Most, if not all, early Martiniquan bands recorded in Paris, beginning from about 1930, when the great Alexandre Stellio began recording for Odeon. Sam Castandet appeared on the scene not soon after, and had a recording career that lasted at least until the 1950s. This track has the typical orchestration for a biguine tune, but is meant to be danced as a mazurka – it was recorded ca. 1940.

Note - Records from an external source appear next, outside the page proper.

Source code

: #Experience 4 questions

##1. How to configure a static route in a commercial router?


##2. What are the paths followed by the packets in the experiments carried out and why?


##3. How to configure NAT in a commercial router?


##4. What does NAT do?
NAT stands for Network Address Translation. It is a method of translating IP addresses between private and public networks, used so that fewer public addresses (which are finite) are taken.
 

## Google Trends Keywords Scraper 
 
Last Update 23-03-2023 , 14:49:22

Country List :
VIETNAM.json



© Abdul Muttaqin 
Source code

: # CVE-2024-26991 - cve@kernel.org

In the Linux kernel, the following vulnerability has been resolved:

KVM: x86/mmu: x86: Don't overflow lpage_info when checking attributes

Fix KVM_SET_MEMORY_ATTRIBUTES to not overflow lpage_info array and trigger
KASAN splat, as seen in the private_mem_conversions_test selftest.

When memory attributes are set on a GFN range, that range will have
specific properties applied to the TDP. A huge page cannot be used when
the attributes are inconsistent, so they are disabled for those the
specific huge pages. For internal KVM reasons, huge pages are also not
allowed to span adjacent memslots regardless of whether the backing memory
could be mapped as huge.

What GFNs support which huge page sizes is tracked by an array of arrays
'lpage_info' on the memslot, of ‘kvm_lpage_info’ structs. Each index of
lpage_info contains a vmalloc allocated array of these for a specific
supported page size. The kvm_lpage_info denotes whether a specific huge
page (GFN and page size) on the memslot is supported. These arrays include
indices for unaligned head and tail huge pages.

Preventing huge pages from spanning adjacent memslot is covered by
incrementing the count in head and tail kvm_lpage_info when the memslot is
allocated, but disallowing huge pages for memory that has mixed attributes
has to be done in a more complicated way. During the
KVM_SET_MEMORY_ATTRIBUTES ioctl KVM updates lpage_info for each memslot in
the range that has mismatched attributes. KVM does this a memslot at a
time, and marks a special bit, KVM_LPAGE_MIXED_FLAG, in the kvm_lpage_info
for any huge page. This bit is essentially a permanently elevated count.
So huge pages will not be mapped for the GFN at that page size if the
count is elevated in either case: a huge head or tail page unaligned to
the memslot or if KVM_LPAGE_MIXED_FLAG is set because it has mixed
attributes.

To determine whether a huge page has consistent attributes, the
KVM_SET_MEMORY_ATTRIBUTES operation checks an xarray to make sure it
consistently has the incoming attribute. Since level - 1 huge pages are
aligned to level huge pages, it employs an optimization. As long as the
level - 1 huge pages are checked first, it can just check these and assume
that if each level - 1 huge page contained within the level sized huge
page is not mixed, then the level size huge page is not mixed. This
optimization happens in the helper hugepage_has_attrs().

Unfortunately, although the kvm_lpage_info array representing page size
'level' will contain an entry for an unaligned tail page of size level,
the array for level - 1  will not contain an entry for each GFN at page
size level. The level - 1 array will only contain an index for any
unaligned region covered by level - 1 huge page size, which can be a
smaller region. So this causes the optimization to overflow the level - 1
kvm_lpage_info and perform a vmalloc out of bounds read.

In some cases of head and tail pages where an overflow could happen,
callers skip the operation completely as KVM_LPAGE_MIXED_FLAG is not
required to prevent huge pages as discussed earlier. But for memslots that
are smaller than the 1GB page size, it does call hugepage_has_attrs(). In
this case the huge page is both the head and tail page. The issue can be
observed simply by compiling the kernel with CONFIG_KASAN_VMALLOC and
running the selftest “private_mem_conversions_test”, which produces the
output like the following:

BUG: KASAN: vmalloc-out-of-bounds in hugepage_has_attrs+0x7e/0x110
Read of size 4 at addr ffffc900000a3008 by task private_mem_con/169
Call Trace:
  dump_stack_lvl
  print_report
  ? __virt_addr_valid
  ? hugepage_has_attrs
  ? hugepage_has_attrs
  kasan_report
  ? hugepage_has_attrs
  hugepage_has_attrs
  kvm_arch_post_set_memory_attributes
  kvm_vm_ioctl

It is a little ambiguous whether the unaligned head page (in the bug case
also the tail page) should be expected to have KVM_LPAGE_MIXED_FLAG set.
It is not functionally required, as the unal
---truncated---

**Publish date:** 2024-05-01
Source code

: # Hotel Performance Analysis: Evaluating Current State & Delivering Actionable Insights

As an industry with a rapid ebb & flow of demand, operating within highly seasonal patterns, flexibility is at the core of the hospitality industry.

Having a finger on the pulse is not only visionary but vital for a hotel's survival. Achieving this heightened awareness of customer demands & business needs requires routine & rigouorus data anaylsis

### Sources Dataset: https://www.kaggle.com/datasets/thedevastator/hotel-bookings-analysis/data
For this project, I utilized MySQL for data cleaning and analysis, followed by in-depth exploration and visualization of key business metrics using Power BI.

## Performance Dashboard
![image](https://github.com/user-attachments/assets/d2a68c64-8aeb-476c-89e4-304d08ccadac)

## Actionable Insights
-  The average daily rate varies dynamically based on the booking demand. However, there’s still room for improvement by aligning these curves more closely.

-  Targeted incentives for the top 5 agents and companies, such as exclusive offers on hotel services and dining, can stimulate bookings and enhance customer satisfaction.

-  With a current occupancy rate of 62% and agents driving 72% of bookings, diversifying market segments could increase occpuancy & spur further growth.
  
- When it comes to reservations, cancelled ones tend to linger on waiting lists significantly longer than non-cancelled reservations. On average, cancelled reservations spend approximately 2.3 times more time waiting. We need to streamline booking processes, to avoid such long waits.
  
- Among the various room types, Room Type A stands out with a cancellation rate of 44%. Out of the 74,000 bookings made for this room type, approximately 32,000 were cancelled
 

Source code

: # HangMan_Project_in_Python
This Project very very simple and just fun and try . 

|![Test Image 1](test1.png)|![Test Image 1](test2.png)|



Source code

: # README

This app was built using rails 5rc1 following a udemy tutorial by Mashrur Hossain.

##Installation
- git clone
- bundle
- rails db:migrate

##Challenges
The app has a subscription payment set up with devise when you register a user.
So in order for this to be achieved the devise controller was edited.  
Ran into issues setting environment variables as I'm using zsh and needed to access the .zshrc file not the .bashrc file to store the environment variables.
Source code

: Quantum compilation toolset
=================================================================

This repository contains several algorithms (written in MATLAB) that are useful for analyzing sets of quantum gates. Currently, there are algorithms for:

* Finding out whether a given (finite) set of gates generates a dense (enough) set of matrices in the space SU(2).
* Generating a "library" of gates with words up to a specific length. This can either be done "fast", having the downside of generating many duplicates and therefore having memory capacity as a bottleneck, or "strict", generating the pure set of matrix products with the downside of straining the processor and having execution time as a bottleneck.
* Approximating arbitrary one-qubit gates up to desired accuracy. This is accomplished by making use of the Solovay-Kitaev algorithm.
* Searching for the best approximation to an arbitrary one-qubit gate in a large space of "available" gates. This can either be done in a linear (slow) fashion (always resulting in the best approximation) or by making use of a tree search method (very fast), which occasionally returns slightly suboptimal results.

There are a few nice CDs of early music from the “French Antilles.” Au Bal Antillais on Arhoolie, and Music of Martinique on Flyright are two examples. Another that looks like it may be harder to find is Biguine, Valse Et Mazurka Creoles 1929-1940, released on Fremeaux & Associes.
Issue Number: DF 3358
Matrix Number: CL 8841-1P
April 3, 2008
In the years before WWII, Victor Records in the U.S. was, for the most part, the largest presence in South America when it came to the distribution and recording of music, as a result of an agreement made with its sister company HMV in England (HMV would essentially have the other continents to record). They also had a pressing plant in Argentina, which was a large market for Victor. That’s not to say there wasn’t competition – Odeon, for example, recorded countless records across the continent, many under the moniker Disco Nacional, and there were a smattering of independents – but Victor had the lock. However, after WWII, independents cropped up where only majors had dared to tread (and barely in many cases). One instance would be the Mendez label in Bolivia, featured in an earlier entry. Another would be Peru’s Sono Radio label, where today’s post hails from.
I’m not sure when Sono Radio began production (it lasted at least until the 70s), but I’m betting this record stems from ca. 1948-1950 or so. According to reader Efrain Rozas, the phrase “Muliza con fuga de Huayno” means that the song begins as a muliza, then ends in the typical Indian huayno style of Peru, with a fuga, a fast section, in the middle. The muliza as a song form was, according to various sources, brought to Peru by Argentine mule drivers (the name muliza comes from mulero, for mule) during the late colonial period (ca. 1760-1810). The Indian huayno sound was incorporated into the music in the mid-20th century and gave the muliza an indigenous quality that it lacked up until then. Another example of older folkloric musical styles being appropriated, adapted, and transformed.
While I could find no information on this fine ensemble (violins, woodwinds, brass, and guitar), I was really taken by the strings. Particulary the break at about 1:20 in the piece.
Early recorded music from Andean regions seems to have been largely ignored by contemporary record companies. However, Arhoolie has the fine Huayno Music of Peru, Volume 1, which contains several earlier recordings. There is also this nice site! I would also recommend Fiona Wilson’s article “Indians and Mestizos: Identity and Urban Popular Culture in Andean Peru,” from the Journal of Southern African Studies 26/2 (2000): 239-253.